* **DATA SHOWN**:
★ ★ ★ ★

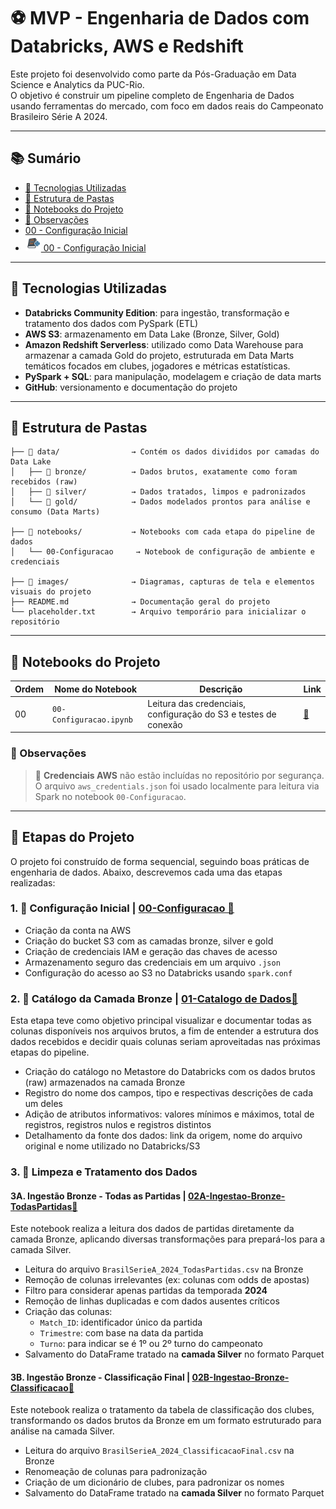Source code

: # ⚽ MVP - Engenharia de Dados com Databricks, AWS e Redshift

Este projeto foi desenvolvido como parte da Pós-Graduação em Data Science e Analytics da PUC-Rio.  
O objetivo é construir um pipeline completo de Engenharia de Dados usando ferramentas do mercado, com foco em dados reais do Campeonato Brasileiro Série A 2024.

---
## 📚 Sumário

- [🚀 Tecnologias Utilizadas](#-tecnologias-utilizadas)
- [📁 Estrutura de Pastas](#-estrutura-de-pastas)
- [📒 Notebooks do Projeto](#-notebooks-do-projeto)
- [📌 Observações](#-observações)
- [00 - Configuração Inicial](notebooks/00-Configuracao.ipynb)
- [<img src="images/icons/notebook-python.png" width="25" height="25"/> 00 - Configuração Inicial](notebooks/00-Configuracao.ipynb)

---

## 🚀 Tecnologias Utilizadas

- **Databricks Community Edition**: para ingestão, transformação e tratamento dos dados com PySpark (ETL)
- **AWS S3**: armazenamento em Data Lake (Bronze, Silver, Gold)
- **Amazon Redshift Serverless**: utilizado como Data Warehouse para armazenar a camada Gold do projeto, estruturada em Data Marts temáticos focados em clubes, jogadores e métricas estatísticas.
- **PySpark + SQL**: para manipulação, modelagem e criação de data marts
- **GitHub**: versionamento e documentação do projeto

---

## 📁 Estrutura de Pastas

```plaintext
├── 📁 data/                → Contém os dados divididos por camadas do Data Lake
│   ├── 📂 bronze/          → Dados brutos, exatamente como foram recebidos (raw)
│   ├── 📂 silver/          → Dados tratados, limpos e padronizados
│   └── 📂 gold/            → Dados modelados prontos para análise e consumo (Data Marts)

├── 📁 notebooks/           → Notebooks com cada etapa do pipeline de dados
│   └── 00-Configuracao     → Notebook de configuração de ambiente e credenciais

├── 📁 images/              → Diagramas, capturas de tela e elementos visuais do projeto
├── README.md              → Documentação geral do projeto
└── placeholder.txt        → Arquivo temporário para inicializar o repositório
```

---

## 📒 Notebooks do Projeto

| Ordem | Nome do Notebook         | Descrição                                                       | Link
|-------|--------------------------|-----------------------------------------------------------------|-------|
| 00    | `00-Configuracao.ipynb`  | Leitura das credenciais, configuração do S3 e testes de conexão |[🔗](notebooks/00-Configuracao.ipynb)


### 📌 Observações
> 🔐 **Credenciais AWS** não estão incluídas no repositório por segurança.  
> O arquivo `aws_credentials.json` foi usado localmente para leitura via Spark no notebook `00-Configuracao`.

---

## 🧭 Etapas do Projeto
O projeto foi construído de forma sequencial, seguindo boas práticas de engenharia de dados. Abaixo, descrevemos cada uma das etapas realizadas:


### 1. 📘 Configuração Inicial | [00-Configuracao 📎](notebooks/00-Configuracao.ipynb)
- Criação da conta na AWS
- Criação do bucket S3 com as camadas bronze, silver e gold
- Criação de credenciais IAM e geração das chaves de acesso
- Armazenamento seguro das credenciais em um arquivo `.json`
- Configuração do acesso ao S3 no Databricks usando `spark.conf`

### 2. 📗 Catálogo da Camada Bronze | [01-Catalogo de Dados📎](notebooks/01-Catalogo%20de%20Dados%20no%20Metastore%20do%20Databricks%20Bronze.ipynb)  
Esta etapa teve como objetivo principal visualizar e documentar todas as colunas disponíveis nos arquivos brutos, a fim de entender a estrutura dos dados recebidos e decidir quais colunas seriam aproveitadas nas próximas etapas do pipeline.

- Criação do catálogo no Metastore do Databricks com os dados brutos (raw) armazenados na camada Bronze
- Registro do nome dos campos, tipo e respectivas descrições de cada um deles
- Adição de atributos informativos: valores mínimos e máximos, total de registros, registros nulos e registros distintos
- Detalhamento da fonte dos dados: link da origem, nome do arquivo original e nome utilizado no Databricks/S3

### 3. 📙 Limpeza e Tratamento dos Dados
#### 3A. Ingestão Bronze - Todas as Partidas | [02A-Ingestao-Bronze-TodasPartidas📎](notebooks/02A-Ingestao-Bronze-TodasPartidas.ipynb)  
Este notebook realiza a leitura dos dados de partidas diretamente da camada Bronze, aplicando diversas transformações para prepará-los para a camada Silver.
- Leitura do arquivo `BrasilSerieA_2024_TodasPartidas.csv` na Bronze
- Remoção de colunas irrelevantes (ex: colunas com odds de apostas)
- Filtro para considerar apenas partidas da temporada **2024**
- Remoção de linhas duplicadas e com dados ausentes críticos
- Criação das colunas:
  - `Match_ID`: identificador único da partida
  - `Trimestre`: com base na data da partida
  - `Turno`: para indicar se é 1º ou 2º turno do campeonato
- Salvamento do DataFrame tratado na **camada Silver** no formato Parquet

#### 3B. Ingestão Bronze - Classificação Final | [02B-Ingestao-Bronze-Classificacao📎](notebooks/02B-Ingestao-Bronze-Classificacao.ipynb)

Este notebook realiza o tratamento da tabela de classificação dos clubes, transformando os dados brutos da Bronze em um formato estruturado para análise na camada Silver.

- Leitura do arquivo `BrasilSerieA_2024_ClassificacaoFinal.csv` na Bronze
- Renomeação de colunas para padronização
- Criação de um dicionário de clubes, para padronizar os nomes
- Salvamento do DataFrame tratado na **camada Silver** no formato Parquet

★ ★ ★ ★

* **WHAT YOU ARE ASKED TO DO**: Only lines with the word "PySpark" should be collected from the material.

* **RESULT**:
- **Databricks Community Edition**: para ingestão, transformação e tratamento dos dados com PySpark (ETL)
- **PySpark + SQL**: para manipulação, modelagem e criação de data marts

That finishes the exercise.